Adv,
I'm not making assumptions, & btw that's lower case "ntsqd".
I am looking at the sequence of power moving thru the system and analyzing how each is affected by re-gearing.
Something that I learned in designing racing disc brakes (those used by Mr. Yates and others): It does not matter how much torque can be produced at the wheel mounting flange, it only matters how much torque the tire can transfer to the ground. This is true whether it is propelling torque or retarding torque. The tire doesn't know the difference or care.
With a higher numeric axle ratio (on the Left Coast we call those "Shorter" gears, not taller; neither is a very good description) and no other change(s) at maximum effort the stress in the axle shaft increases because of the torque multiplication. At least until the traction isn't there to support any more torque. From the pinion U-Joint forward nothing has changed so there is no change in stress in those components.
If there are no other changes, then everything forward of the pinion U-Joint doesn't to work quite as hard to get the job done at less than max effort. Said differently, with no other changes the stress in the axle shaft is the same because the loading hasn't changed, but because of the greater torque multiplication the stress in everything forward of that pinion U-Joint is lower for any given level of effort that is less than max effort.
Add the taller tires. That increases the stress in the axle shaft. Which in turn increased the stress forward of the pinion U-Joint because it effectively reduced the torque multiplication meaning that the power-train has to produce more power to achieve the same level of effort, though not as much as it would have had to do by adding those taller tires without the ratio change.

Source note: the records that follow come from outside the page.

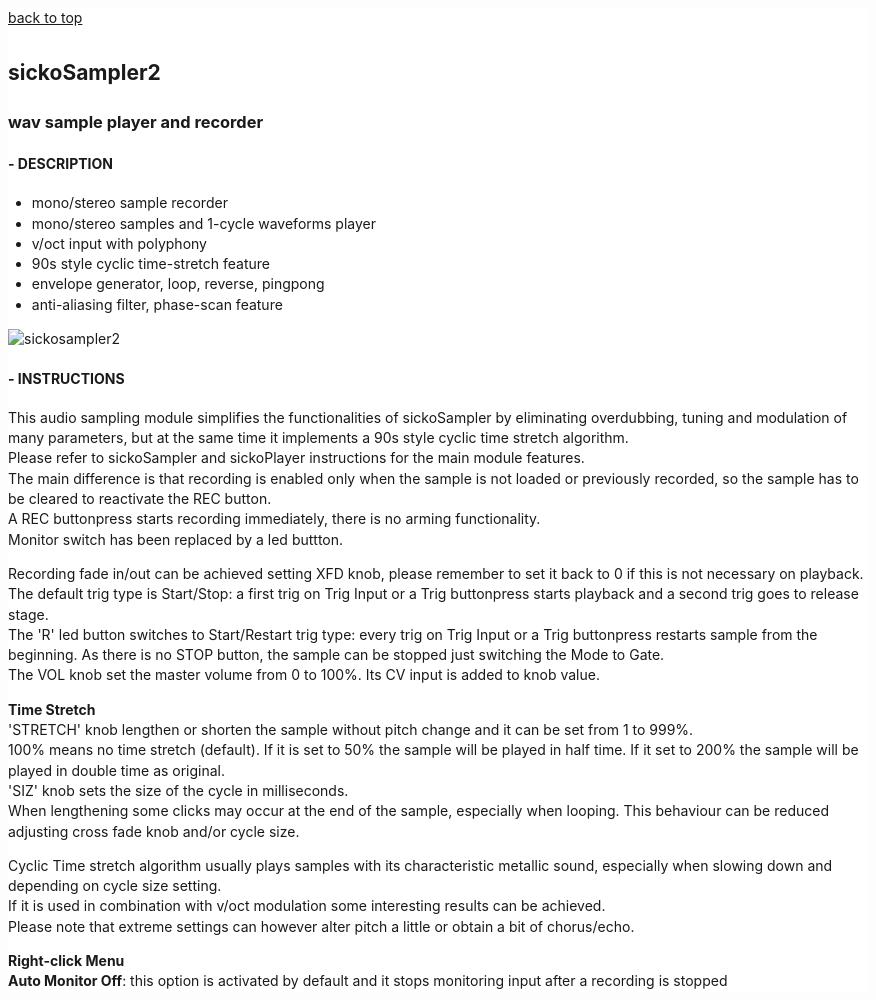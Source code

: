 [back to top](#table-of-contents)

## sickoSampler2
### wav sample player and recorder

#### - DESCRIPTION
- mono/stereo sample recorder  
- mono/stereo samples and 1-cycle waveforms player
- v/oct input with polyphony
- 90s style cyclic time-stretch feature
- envelope generator, loop, reverse, pingpong
- anti-aliasing filter, phase-scan feature

![sickosampler2](https://github.com/sickozell/SickoCV/assets/80784296/8bdfcaf7-c22f-4be4-b456-5ea4a79097fe)

#### - INSTRUCTIONS
This audio sampling module simplifies the functionalities of sickoSampler by eliminating overdubbing, tuning and modulation of many parameters, but at the same time it implements a 90s style cyclic time stretch algorithm.  
Please refer to sickoSampler and sickoPlayer instructions for the main module features.  
The main difference is that recording is enabled only when the sample is not loaded or previously recorded, so the sample has to be cleared to reactivate the REC button.  
A REC buttonpress starts recording immediately, there is no arming functionality.  
Monitor switch has been replaced by a led buttton.  

Recording fade in/out can be achieved setting XFD knob, please remember to set it back to 0 if this is not necessary on playback.  
The default trig type is Start/Stop: a first trig on Trig Input or a Trig buttonpress starts playback and a second trig goes to release stage.  
The 'R' led button switches to Start/Restart trig type: every trig on Trig Input or a Trig buttonpress restarts sample from the beginning. As there is no STOP button, the sample can be stopped just switching the Mode to Gate.  
The VOL knob set the master volume from 0 to 100%. Its CV input is added to knob value.  

**Time Stretch**  
'STRETCH' knob lengthen or shorten the sample without pitch change and it can be set from 1 to 999%.  
100% means no time stretch (default). If it is set to 50% the sample will be played in half time. If it set to 200% the sample will be played in double time as original.  
'SIZ' knob sets the size of the cycle in milliseconds.  
When lengthening some clicks may occur at the end of the sample, especially when looping. This behaviour can be reduced adjusting cross fade knob and/or cycle size.  

Cyclic Time stretch algorithm usually plays samples with its characteristic metallic sound, especially when slowing down and depending on cycle size setting.  
If it is used in combination with v/oct modulation some interesting results can be achieved.  
Please note that extreme settings can however alter pitch a little or obtain a bit of chorus/echo.

**Right-click Menu**  
**Auto Monitor Off**: this option is activated by default and it stops monitoring input after a recording is stopped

Now add the camper. Again stress in the axle shaft was increased (both the torsional stress as well as the cyclic bending stress). So too has been the stress increased in all of the power-train from the pinion U-Joint forward, but also again this stress is lower than it would be without the ratio change to increase the torque multiplication at anything less than maximum effort.
Up to this point I've been careful to not examine the stress in the ring & pinion itself. True that a higher numeric ratio results in a pinion gear with fewer teeth and those teeth will be smaller than a lower numeric ratio gear-set. At max effort the same power produced by the power-train will be applied to smaller gear teeth and the stress will be higher as a result. At anything less than max effort the power-train will not have to produce as much power to achieve the same results as prior to the gear change due to the greater torque multiplication, so the torque applied by the power-train will be lower for any given effort level below max. It can not be assumed that the smaller teeth are always more highly stressed, only at max effort are they for sure more highly stressed. At less than max effort there too many variables to make any assumptions, an in-depth analysis needs to be done.
This all assumes that the driver continues to operate in exactly the same fashion. That may or may not be a good assumption. With more acceleration available it tends to get used more.
MTBF is a Fatigue Life calculation, In low carbon steels the fatigue life is set as infinite and the max stress per cycle is calculated from the part's geometry and the alloy's properties. the geometry is adjusted or the alloy changed until the part will basically never fail. Toyota's MTBF target stress value for truck axle shafts must be a very large number. Short of hanging with those who like to install 5.29's and 40" tires, and then go beat their truck against the rocks to find out what breaks this time I have not seen or read of Toyota 8" axle shaft failing. They have failed, of course, but not in this use type.